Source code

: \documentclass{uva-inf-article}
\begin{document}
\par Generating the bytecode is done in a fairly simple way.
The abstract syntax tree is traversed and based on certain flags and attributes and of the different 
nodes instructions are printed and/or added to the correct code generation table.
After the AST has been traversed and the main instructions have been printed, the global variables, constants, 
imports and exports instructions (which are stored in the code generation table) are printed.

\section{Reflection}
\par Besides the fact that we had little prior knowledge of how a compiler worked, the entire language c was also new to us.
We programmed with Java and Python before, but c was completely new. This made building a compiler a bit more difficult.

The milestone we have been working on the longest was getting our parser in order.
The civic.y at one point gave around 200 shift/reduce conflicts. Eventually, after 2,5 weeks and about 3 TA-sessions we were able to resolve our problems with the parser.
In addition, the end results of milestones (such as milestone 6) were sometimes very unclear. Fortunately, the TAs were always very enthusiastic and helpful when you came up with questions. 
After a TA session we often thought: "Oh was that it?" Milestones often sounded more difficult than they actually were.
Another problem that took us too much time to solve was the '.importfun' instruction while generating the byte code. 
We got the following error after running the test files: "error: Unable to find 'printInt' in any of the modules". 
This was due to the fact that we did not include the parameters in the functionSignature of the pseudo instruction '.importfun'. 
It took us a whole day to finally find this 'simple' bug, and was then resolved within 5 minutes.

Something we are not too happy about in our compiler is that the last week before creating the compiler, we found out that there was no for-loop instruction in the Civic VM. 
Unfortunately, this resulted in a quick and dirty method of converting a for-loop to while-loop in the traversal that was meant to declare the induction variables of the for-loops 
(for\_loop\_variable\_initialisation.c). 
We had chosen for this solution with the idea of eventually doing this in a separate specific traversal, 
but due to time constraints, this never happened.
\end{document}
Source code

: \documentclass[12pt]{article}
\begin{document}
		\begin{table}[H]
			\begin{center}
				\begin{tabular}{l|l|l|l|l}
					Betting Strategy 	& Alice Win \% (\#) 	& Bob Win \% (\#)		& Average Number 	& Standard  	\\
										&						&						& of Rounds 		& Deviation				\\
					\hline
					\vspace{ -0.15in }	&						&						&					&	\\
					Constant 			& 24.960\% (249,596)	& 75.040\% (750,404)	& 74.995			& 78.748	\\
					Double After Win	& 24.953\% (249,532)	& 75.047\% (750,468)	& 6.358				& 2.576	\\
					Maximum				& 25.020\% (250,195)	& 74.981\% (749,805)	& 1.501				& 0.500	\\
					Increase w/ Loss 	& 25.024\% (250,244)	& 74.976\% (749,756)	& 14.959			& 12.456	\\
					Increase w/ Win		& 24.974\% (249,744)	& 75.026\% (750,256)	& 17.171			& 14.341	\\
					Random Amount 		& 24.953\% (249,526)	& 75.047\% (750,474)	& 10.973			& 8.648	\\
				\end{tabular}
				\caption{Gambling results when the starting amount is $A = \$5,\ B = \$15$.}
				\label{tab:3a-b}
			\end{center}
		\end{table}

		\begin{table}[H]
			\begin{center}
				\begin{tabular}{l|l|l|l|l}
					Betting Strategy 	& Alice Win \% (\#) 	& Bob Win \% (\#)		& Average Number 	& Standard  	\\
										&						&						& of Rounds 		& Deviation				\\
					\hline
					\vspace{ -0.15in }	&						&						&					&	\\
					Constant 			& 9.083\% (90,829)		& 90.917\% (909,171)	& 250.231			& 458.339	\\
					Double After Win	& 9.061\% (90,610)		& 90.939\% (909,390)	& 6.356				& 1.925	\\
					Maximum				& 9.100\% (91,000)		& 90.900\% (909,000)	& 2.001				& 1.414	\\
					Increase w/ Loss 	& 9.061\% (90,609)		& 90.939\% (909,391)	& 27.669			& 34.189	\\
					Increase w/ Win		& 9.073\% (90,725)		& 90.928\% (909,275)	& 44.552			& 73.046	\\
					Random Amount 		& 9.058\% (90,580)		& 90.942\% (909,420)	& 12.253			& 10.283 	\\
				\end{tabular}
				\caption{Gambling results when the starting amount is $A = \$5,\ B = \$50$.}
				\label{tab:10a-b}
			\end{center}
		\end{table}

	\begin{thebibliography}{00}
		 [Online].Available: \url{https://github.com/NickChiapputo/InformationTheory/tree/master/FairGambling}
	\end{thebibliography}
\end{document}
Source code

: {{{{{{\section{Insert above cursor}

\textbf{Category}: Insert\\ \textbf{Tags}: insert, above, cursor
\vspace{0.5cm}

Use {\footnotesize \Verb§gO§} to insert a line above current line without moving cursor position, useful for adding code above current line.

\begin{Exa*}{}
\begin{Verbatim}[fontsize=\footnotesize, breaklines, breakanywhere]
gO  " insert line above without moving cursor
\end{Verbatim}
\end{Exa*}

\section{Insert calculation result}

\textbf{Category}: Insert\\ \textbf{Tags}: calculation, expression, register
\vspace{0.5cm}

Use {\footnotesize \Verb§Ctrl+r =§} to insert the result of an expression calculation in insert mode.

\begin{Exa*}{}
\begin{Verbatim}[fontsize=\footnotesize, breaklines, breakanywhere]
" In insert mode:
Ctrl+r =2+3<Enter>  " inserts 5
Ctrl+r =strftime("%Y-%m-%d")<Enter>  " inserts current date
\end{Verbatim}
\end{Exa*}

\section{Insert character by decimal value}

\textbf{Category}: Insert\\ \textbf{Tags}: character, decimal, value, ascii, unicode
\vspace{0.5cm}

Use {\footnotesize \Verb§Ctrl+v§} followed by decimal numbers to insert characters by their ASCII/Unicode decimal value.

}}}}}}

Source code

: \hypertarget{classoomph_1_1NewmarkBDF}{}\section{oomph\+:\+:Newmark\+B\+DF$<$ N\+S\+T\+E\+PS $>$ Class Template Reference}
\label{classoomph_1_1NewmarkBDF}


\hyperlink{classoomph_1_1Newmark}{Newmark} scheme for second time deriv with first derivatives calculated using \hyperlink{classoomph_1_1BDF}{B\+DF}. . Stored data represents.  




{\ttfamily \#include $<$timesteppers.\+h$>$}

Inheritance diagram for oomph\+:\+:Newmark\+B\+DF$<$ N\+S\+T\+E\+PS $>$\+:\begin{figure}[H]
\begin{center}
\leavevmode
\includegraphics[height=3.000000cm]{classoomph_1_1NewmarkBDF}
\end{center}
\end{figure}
──────────────────────────────
**EXERCISE INSTRUCTIONS**.
Write out each entry again, word for word.

**OUTPUT FOR THIS EXERCISE**.
Source code

: \documentclass{uva-inf-article}
\begin{document}
\par Generating the bytecode is done in a fairly simple way.
The abstract syntax tree is traversed and based on certain flags and attributes and of the different 
nodes instructions are printed and/or added to the correct code generation table.
After the AST has been traversed and the main instructions have been printed, the global variables, constants, 
imports and exports instructions (which are stored in the code generation table) are printed.

\section{Reflection}
\par Besides the fact that we had little prior knowledge of how a compiler worked, the entire language c was also new to us.
We programmed with Java and Python before, but c was completely new. This made building a compiler a bit more difficult.

The milestone we have been working on the longest was getting our parser in order.
The civic.y at one point gave around 200 shift/reduce conflicts. Eventually, after 2,5 weeks and about 3 TA-sessions we were able to resolve our problems with the parser.
In addition, the end results of milestones (such as milestone 6) were sometimes very unclear. Fortunately, the TAs were always very enthusiastic and helpful when you came up with questions. 
After a TA session we often thought: "Oh was that it?" Milestones often sounded more difficult than they actually were.
Another problem that took us too much time to solve was the '.importfun' instruction while generating the byte code. 
We got the following error after running the test files: "error: Unable to find 'printInt' in any of the modules". 
This was due to the fact that we did not include the parameters in the functionSignature of the pseudo instruction '.importfun'. 
It took us a whole day to finally find this 'simple' bug, and was then resolved within 5 minutes.

Something we are not too happy about in our compiler is that the last week before creating the compiler, we found out that there was no for-loop instruction in the Civic VM. 
Unfortunately, this resulted in a quick and dirty method of converting a for-loop to while-loop in the traversal that was meant to declare the induction variables of the for-loops 
(for\_loop\_variable\_initialisation.c). 
We had chosen for this solution with the idea of eventually doing this in a separate specific traversal, 
but due to time constraints, this never happened.
\end{document}
Source code

: \documentclass[12pt]{article}
\begin{document}
		\begin{table}[H]
			\begin{center}
				\begin{tabular}{l|l|l|l|l}
					Betting Strategy 	& Alice Win \% (\#) 	& Bob Win \% (\#)		& Average Number 	& Standard  	\\
										&						&						& of Rounds 		& Deviation				\\
					\hline
					\vspace{ -0.15in }	&						&						&					&	\\
					Constant 			& 24.960\% (249,596)	& 75.040\% (750,404)	& 74.995			& 78.748	\\
					Double After Win	& 24.953\% (249,532)	& 75.047\% (750,468)	& 6.358				& 2.576	\\
					Maximum				& 25.020\% (250,195)	& 74.981\% (749,805)	& 1.501				& 0.500	\\
					Increase w/ Loss 	& 25.024\% (250,244)	& 74.976\% (749,756)	& 14.959			& 12.456	\\
					Increase w/ Win		& 24.974\% (249,744)	& 75.026\% (750,256)	& 17.171			& 14.341	\\
					Random Amount 		& 24.953\% (249,526)	& 75.047\% (750,474)	& 10.973			& 8.648	\\
				\end{tabular}
				\caption{Gambling results when the starting amount is $A = \$5,\ B = \$15$.}
				\label{tab:3a-b}
			\end{center}
		\end{table}

		\begin{table}[H]
			\begin{center}
				\begin{tabular}{l|l|l|l|l}
					Betting Strategy 	& Alice Win \% (\#) 	& Bob Win \% (\#)		& Average Number 	& Standard  	\\
										&						&						& of Rounds 		& Deviation				\\
					\hline
					\vspace{ -0.15in }	&						&						&					&	\\
					Constant 			& 9.083\% (90,829)		& 90.917\% (909,171)	& 250.231			& 458.339	\\
					Double After Win	& 9.061\% (90,610)		& 90.939\% (909,390)	& 6.356				& 1.925	\\
					Maximum				& 9.100\% (91,000)		& 90.900\% (909,000)	& 2.001				& 1.414	\\
					Increase w/ Loss 	& 9.061\% (90,609)		& 90.939\% (909,391)	& 27.669			& 34.189	\\
					Increase w/ Win		& 9.073\% (90,725)		& 90.928\% (909,275)	& 44.552			& 73.046	\\
					Random Amount 		& 9.058\% (90,580)		& 90.942\% (909,420)	& 12.253			& 10.283 	\\
				\end{tabular}
				\caption{Gambling results when the starting amount is $A = \$5,\ B = \$50$.}
				\label{tab:10a-b}
			\end{center}
		\end{table}

	\begin{thebibliography}{00}
		 [Online].Available: \url{https://github.com/NickChiapputo/InformationTheory/tree/master/FairGambling}
	\end{thebibliography}
\end{document}
Source code

: {{{{{{\section{Insert above cursor}

\textbf{Category}: Insert\\ \textbf{Tags}: insert, above, cursor
\vspace{0.5cm}

Use {\footnotesize \Verb§gO§} to insert a line above current line without moving cursor position, useful for adding code above current line.

\begin{Exa*}{}
\begin{Verbatim}[fontsize=\footnotesize, breaklines, breakanywhere]
gO  " insert line above without moving cursor
\end{Verbatim}
\end{Exa*}

\section{Insert calculation result}

\textbf{Category}: Insert\\ \textbf{Tags}: calculation, expression, register
\vspace{0.5cm}

Use {\footnotesize \Verb§Ctrl+r =§} to insert the result of an expression calculation in insert mode.

\begin{Exa*}{}
\begin{Verbatim}[fontsize=\footnotesize, breaklines, breakanywhere]
" In insert mode:
Ctrl+r =2+3<Enter>  " inserts 5
Ctrl+r =strftime("%Y-%m-%d")<Enter>  " inserts current date
\end{Verbatim}
\end{Exa*}

\section{Insert character by decimal value}

\textbf{Category}: Insert\\ \textbf{Tags}: character, decimal, value, ascii, unicode
\vspace{0.5cm}

Use {\footnotesize \Verb§Ctrl+v§} followed by decimal numbers to insert characters by their ASCII/Unicode decimal value.

}}}}}}

Source code

: \hypertarget{classoomph_1_1NewmarkBDF}{}\section{oomph\+:\+:Newmark\+B\+DF$<$ N\+S\+T\+E\+PS $>$ Class Template Reference}
\label{classoomph_1_1NewmarkBDF}


\hyperlink{classoomph_1_1Newmark}{Newmark} scheme for second time deriv with first derivatives calculated using \hyperlink{classoomph_1_1BDF}{B\+DF}. . Stored data represents.  




{\ttfamily \#include $<$timesteppers.\+h$>$}

Inheritance diagram for oomph\+:\+:Newmark\+B\+DF$<$ N\+S\+T\+E\+PS $>$\+:\begin{figure}[H]
\begin{center}
\leavevmode
\includegraphics[height=3.000000cm]{classoomph_1_1NewmarkBDF}
\end{center}
\end{figure}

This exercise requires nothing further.